The bastide villages were built within fortified defensive walls, with a grid system of narrow streets feeding out from the main central square, where the wealthy merchants and families lived. The poorer workers and their families lived out of sight, along the much narrower and darker streets, which ran parallel. Rumour has it the poor were not even permitted to walk into the central square. Edward instructed that the grid system for Beaumont be constructed in an ‘H’ pattern in homage to his father, Henry. Two main thoroughfares, either side of the main square, ran north to south, with various narrow alleys crossing east to west.

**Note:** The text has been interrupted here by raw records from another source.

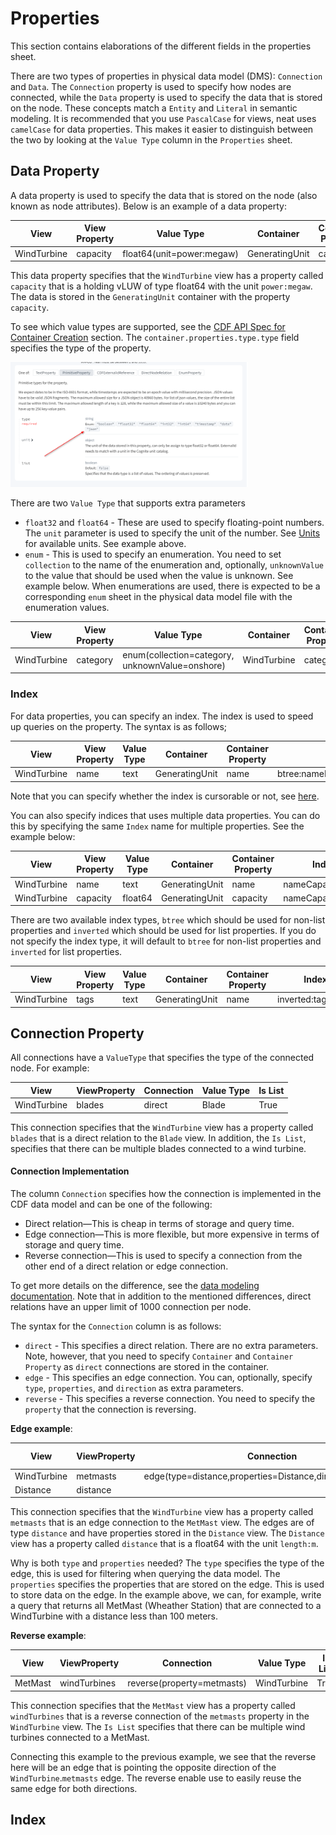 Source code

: # Properties

This section contains elaborations of the different fields in the properties sheet.

There are two types of properties in physical data model (DMS): `Connection` and `Data`. The `Connection` property is used to
specify how nodes are connected, while the `Data` property is used to specify the data that is stored on the node.
These concepts match a `Entity` and `Literal` in semantic modeling. It is recommended that you use `PascalCase` for
views, neat uses `camelCase` for data properties. This makes it easier to distinguish between the two by looking
at the `Value Type` column in the `Properties` sheet.

## Data Property
A data property is used to specify the data that is stored on the node (also known as node attributes). Below is an example of a data property:

| View        | View Property | Value Type                | Container      | Container Property |
|-------------|---------------|---------------------------|----------------|--------------------|
| WindTurbine | capacity      | float64(unit=power:megaw) | GeneratingUnit | capacity           |

This data property specifies that the `WindTurbine` view has a property called `capacity` that is a holding vLUW of type float64 with the unit
`power:megaw`. The data is stored in the `GeneratingUnit` container with the property `capacity`.

To see which value types are supported, see the
[CDF API Spec for Container Creation](https://api-docs.cognite.com/20230101/tag/Containers/operation/ApplyContainers) section.
The `container.properties.type.type` field specifies the type of the property.

<img src="../../artifacts/figs/container_spec.png" height="200">

There are two `Value Type` that supports extra parameters

* `float32` and `float64` - These are used to specify floating-point numbers. The `unit` parameter is
   used to specify the unit of the number. See [Units](../units.md) for available units. See example above.
* `enum` - This is used to specify an enumeration. You need to set `collection` to the name of the enumeration and,
   optionally, `unknownValue` to the value that should be used when the value is unknown. See example below. When
   enumerations are used, there is expected to be a corresponding `enum` sheet in the physical data model file with the
   enumeration values.

| View        | View Property | Value Type                                      | Container   | Container Property |
|-------------|---------------|-------------------------------------------------|-------------|--------------------|
| WindTurbine | category      | enum(collection=category, unknownValue=onshore) | WindTurbine | category           |


### Index

For data properties, you can specify an index. The index is used to speed up queries on the property. The syntax is as
follows;

| View        | View Property | Value Type | Container      | Container Property | Index                            |
|-------------|---------------|------------|----------------|--------------------|----------------------------------|
| WindTurbine | name          | text       | GeneratingUnit | name               | btree:nameIndex(cursorable=True) |

Note that you can specify whether the index is cursorable or not, see 
[here](https://docs.cognite.com/cdf/dm/dm_guides/dm_performance_considerations/#pagination-cursorable-indexes).

You can also specify indices that uses multiple data properties. You can do this by specifying the same `Index` name
for multiple properties. See the example below:

| View        | View Property | Value Type | Container      | Container Property | Index              |
|-------------|---------------|------------|----------------|--------------------|--------------------|
| WindTurbine | name          | text       | GeneratingUnit | name               | nameCapacityIndex  |
| WindTurbine | capacity      | float64    | GeneratingUnit | capacity           | nameCapacityIndex  |

There are two available index types, `btree` which should be used for non-list properties and `inverted` which should
be used for list properties. If you do not specify the index type, it will default to `btree` for non-list properties
and `inverted` for list properties. 

| View        | View Property | Value Type | Container      | Container Property | Index              |
|-------------|---------------|------------|----------------|--------------------|--------------------|
| WindTurbine | tags          | text       | GeneratingUnit | name               | inverted:tagsIndex |



## Connection Property

All connections have a `ValueType` that specifies the type of the connected node. For example:

| View          | ViewProperty       | Connection | Value Type  | Is List |
|---------------|------------------  |------------|-------------|---------|
| WindTurbine   | blades             | direct     | Blade       | True    |

This connection specifies that the `WindTurbine` view has a property called `blades` that is a direct relation to the `Blade` view.
In addition, the `Is List`, specifies that there can be multiple blades connected to a wind turbine.

#### Connection Implementation

The column `Connection` specifies how the connection is implemented in the CDF data model and can be one of the following:

* Direct relation—This is cheap in terms of storage and query time.
* Edge connection—This is more flexible, but more expensive in terms of storage and query time.
* Reverse connection—This is used to specify a connection from the other end of a direct relation or edge connection.

To get more details on the difference, see the [ data modeling documentation](https://docs.cognite.com/cdf/dm/dm_concepts/dm_spaces_instances#direct-relations-vs-edges).
Note that in addition to the mentioned differences, direct relations have an upper limit of 1000 connection per node.

The syntax for the `Connection` column is as follows:

* `direct` - This specifies a direct relation. There are no extra parameters. Note, however, that you need to
   specify `Container` and `Container Property` as `direct` connections are stored in the container.
* `edge` - This specifies an edge connection. You can, optionally, specify `type`, `properties`,
   and `direction` as extra parameters.
* `reverse` - This specifies a reverse connection. You need to specify the `property` that the connection is
   reversing.

**Edge example**:


| View        | ViewProperty | Connection                                                 | Value Type             | Is List |
|-------------|--------------|------------------------------------------------------------|------------------------|---------|
| WindTurbine | metmasts     | edge(type=distance,properties=Distance,direction=outwards) | MetMast                | True    |
| Distance    | distance     |                                                            | float64(unit=length:m) | False   |

This connection specifies that the `WindTurbine` view has a property called `metmasts` that is an edge connection
to the `MetMast` view. The edges are of type `distance` and have properties stored in the `Distance` view. The
`Distance` view has a property called `distance` that is a float64 with the unit `length:m`.

Why is both `type` and `properties` needed? The `type` specifies the type of the edge, this is used for filtering
when querying the data model. The `properties` specifies the properties that are stored on the edge. This is used
to store data on the edge. In the example above, we can, for example, write a query that returns all MetMast
(Wheather Station) that are connected to a WindTurbine with a distance less than 100 meters.

**Reverse example**:

| View       | ViewProperty   | Connection                 | Value Type   | Is List |
|------------|----------------|----------------------------|--------------|---------|
| MetMast    | windTurbines   | reverse(property=metmasts) | WindTurbine  | True    |

This connection specifies that the `MetMast` view has a property called `windTurbines` that is a reverse connection
of the `metmasts` property in the `WindTurbine` view. The `Is List` specifies that there can be multiple wind turbines
connected to a MetMast.

Connecting this example to the previous example, we see that the reverse here will be an edge that is pointing the
opposite direction of the `WindTurbine`.`metmasts` edge. The reverse enable use to easily reuse the same edge
for both directions.

## Index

Five defensive towers, four on each corner and a central tower, together with 16 stone entry gates formed the outer defensive walls of Beaumont. Inside the village, the central square had ‘arcades’ (vaulted buildings) on three sides, where merchants and the wealthier classes lived above their business premises. In 1380, ramparts were constructed inside the fortified outer walls to help with the village’s defences; these were designed, should they be needed, to play an important role during the Hundred Years War (1337-1453). Today, only one tower (Tour de Bannes) and one of the gates (Porte de Luziers) remain.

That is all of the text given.